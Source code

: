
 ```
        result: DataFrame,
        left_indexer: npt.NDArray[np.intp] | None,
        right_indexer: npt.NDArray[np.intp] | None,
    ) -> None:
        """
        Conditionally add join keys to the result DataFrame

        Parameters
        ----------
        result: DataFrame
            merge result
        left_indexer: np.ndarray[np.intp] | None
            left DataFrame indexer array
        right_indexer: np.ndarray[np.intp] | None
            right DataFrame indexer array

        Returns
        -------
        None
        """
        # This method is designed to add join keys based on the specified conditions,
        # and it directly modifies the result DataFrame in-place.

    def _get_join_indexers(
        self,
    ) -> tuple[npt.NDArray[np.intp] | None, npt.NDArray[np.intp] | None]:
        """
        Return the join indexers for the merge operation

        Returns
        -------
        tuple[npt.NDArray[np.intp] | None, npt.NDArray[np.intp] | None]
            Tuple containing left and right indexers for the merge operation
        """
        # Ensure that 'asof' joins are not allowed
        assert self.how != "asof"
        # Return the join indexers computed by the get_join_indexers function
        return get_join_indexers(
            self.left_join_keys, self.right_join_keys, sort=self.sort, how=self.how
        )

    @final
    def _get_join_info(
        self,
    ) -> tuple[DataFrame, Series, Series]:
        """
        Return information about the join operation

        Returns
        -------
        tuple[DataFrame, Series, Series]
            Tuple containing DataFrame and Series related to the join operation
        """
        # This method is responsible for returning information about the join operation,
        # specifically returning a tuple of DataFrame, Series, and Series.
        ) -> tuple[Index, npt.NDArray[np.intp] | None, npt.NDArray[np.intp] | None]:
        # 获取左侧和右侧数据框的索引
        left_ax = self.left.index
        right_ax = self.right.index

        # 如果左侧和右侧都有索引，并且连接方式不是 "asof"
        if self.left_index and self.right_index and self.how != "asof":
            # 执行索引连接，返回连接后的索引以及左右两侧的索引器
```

--*--

* [About this exercise]
Spot the lines above that mention "returning" and copy them.

* [Exercise answer]
        # This method is responsible for returning information about the join operation,
        # specifically returning a tuple of DataFrame, Series, and Series.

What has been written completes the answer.